BRIEF »
Once every line containing "Youtube" has been counted, report the total for the data and nothing else.

Collected data entries »
=== Section Start ===
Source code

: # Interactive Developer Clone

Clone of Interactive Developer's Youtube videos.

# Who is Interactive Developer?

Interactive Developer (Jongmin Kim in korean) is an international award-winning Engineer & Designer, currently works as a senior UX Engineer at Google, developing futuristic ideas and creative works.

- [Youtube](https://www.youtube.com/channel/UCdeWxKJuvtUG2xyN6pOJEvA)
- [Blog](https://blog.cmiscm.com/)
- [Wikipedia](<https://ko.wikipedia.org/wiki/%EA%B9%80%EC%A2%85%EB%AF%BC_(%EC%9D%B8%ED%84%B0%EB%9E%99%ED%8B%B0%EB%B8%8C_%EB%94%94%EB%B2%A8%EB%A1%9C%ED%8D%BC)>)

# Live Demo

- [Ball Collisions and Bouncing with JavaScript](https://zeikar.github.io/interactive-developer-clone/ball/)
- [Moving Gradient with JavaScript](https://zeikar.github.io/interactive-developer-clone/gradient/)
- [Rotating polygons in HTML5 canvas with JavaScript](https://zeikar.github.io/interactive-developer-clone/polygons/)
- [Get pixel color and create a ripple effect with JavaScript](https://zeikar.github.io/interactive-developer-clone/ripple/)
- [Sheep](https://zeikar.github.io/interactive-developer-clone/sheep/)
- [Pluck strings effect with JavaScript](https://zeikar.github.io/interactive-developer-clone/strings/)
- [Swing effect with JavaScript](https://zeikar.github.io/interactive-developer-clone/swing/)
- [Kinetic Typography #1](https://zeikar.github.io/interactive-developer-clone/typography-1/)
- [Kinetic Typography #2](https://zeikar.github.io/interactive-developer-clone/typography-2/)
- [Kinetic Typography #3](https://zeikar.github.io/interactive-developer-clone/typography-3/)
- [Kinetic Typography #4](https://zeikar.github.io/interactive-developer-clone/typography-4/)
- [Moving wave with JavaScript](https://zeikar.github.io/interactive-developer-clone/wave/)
=== Section End ===
YOUR RESPONSE »
2